MY DEAR HOWELLS,--I take back the remark that I can't write for the Jan.
number. For Twichell and I have had a long walk in the woods and I got
to telling him about old Mississippi days of steam-boating glory and
grandeur as I saw them (during 5 years) from the pilothouse. He said
"What a virgin subject to hurl into a magazine!" I hadn't thought of that
before. Would you like a series of papers to run through 3 months or 6
or 9?--or about 4 months, say?
Yrs ever,
MARK.
Howells himself had come from a family of pilots, and rejoiced in
the idea. A few days later Mark Twain forwarded the first
instalment of the new series--those wonderful chapters that begin,
now, with chapter four in the Mississippi book. Apparently he was
not without doubt concerning the manuscript, and accompanied it with
a brief line.
To W. D. Howells, in Boston:
DEAR HOWELLS,--Cut it, scarify it, reject it handle it with entire
freedom.
Yrs ever,
MARK.
But Howells had no doubts as to the quality of the new find. He
declared that the "piece" about the Mississippi was capital, that it
almost made the water in their ice-pitcher turn muddy as he read it.
"The sketch of the low-lived little town was so good that I could
have wished that there was more of it. I want the sketches, if you
can make them, every month."
The "low-lived little town" was Hannibal, and the reader can turn to
the vivid description of it in the chapter already mentioned.
In the same letter Howells refers to a "letter from Limerick," which
he declares he shall keep until he has shown it around--especially
to Aldrich and Osgood.
The "letter from Limerick" has to do with a special episode.
Mention has just been made of Mark Twain's walk with Twichell.

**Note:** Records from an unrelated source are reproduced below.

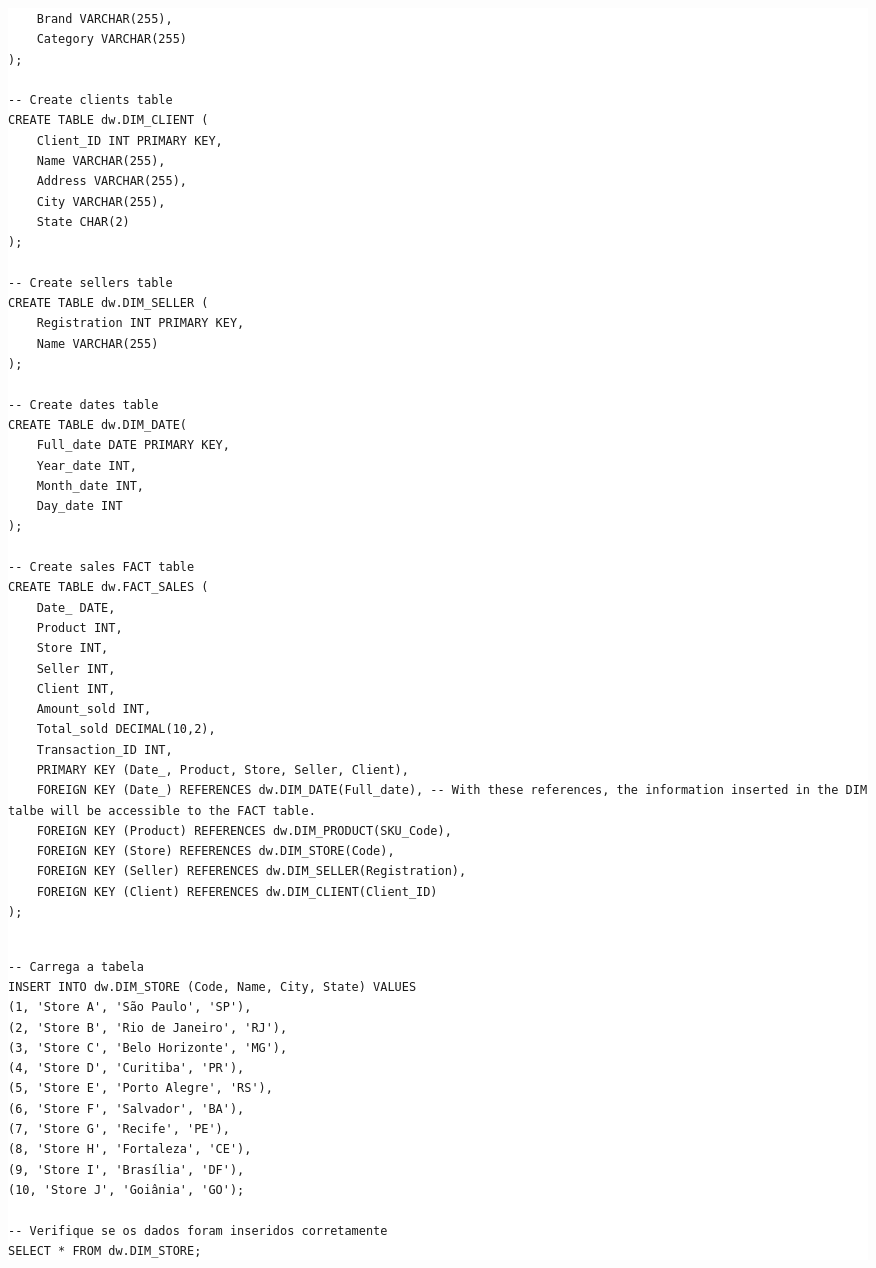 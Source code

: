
 ```
    Brand VARCHAR(255),
    Category VARCHAR(255)
);

-- Create clients table
CREATE TABLE dw.DIM_CLIENT (
    Client_ID INT PRIMARY KEY,
    Name VARCHAR(255),
    Address VARCHAR(255),
    City VARCHAR(255),
    State CHAR(2)
);

-- Create sellers table
CREATE TABLE dw.DIM_SELLER (
    Registration INT PRIMARY KEY,
    Name VARCHAR(255)
);

-- Create dates table
CREATE TABLE dw.DIM_DATE(
    Full_date DATE PRIMARY KEY,
    Year_date INT,
    Month_date INT,
    Day_date INT
);

-- Create sales FACT table
CREATE TABLE dw.FACT_SALES (
    Date_ DATE,
    Product INT,
    Store INT,
    Seller INT,
    Client INT,
    Amount_sold INT,
    Total_sold DECIMAL(10,2),
    Transaction_ID INT,
    PRIMARY KEY (Date_, Product, Store, Seller, Client),
    FOREIGN KEY (Date_) REFERENCES dw.DIM_DATE(Full_date), -- With these references, the information inserted in the DIM talbe will be accessible to the FACT table. 
    FOREIGN KEY (Product) REFERENCES dw.DIM_PRODUCT(SKU_Code),
    FOREIGN KEY (Store) REFERENCES dw.DIM_STORE(Code),
    FOREIGN KEY (Seller) REFERENCES dw.DIM_SELLER(Registration),
    FOREIGN KEY (Client) REFERENCES dw.DIM_CLIENT(Client_ID)
);
```

```

-- Carrega a tabela
INSERT INTO dw.DIM_STORE (Code, Name, City, State) VALUES
(1, 'Store A', 'São Paulo', 'SP'),
(2, 'Store B', 'Rio de Janeiro', 'RJ'),
(3, 'Store C', 'Belo Horizonte', 'MG'),
(4, 'Store D', 'Curitiba', 'PR'),
(5, 'Store E', 'Porto Alegre', 'RS'),
(6, 'Store F', 'Salvador', 'BA'),
(7, 'Store G', 'Recife', 'PE'),
(8, 'Store H', 'Fortaleza', 'CE'),
(9, 'Store I', 'Brasília', 'DF'),
(10, 'Store J', 'Goiânia', 'GO');

-- Verifique se os dados foram inseridos corretamente
SELECT * FROM dw.DIM_STORE;
```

Frequently their walks were extended tramps, and once in a daring
moment one or the other of them proposed to walk to Boston. The
time was November, and the bracing air made the proposition seem
attractive. They were off one morning early, Twichell carrying a
little bag, and Clemens a basket of luncheon. A few days before,
Clemens had written Redpath that the Rev. J. H. Twichell and he
expected to start at eight o'clock Thursday morning "to walk to
Boston in twenty-four hours--or more. We shall telegraph Young's
Hotel for rooms Saturday night, in order to allow for a low average
of pedestrianism."
They did not get quite to Boston. In fact, they got only a little
farther than the twenty-eight miles they made the first day.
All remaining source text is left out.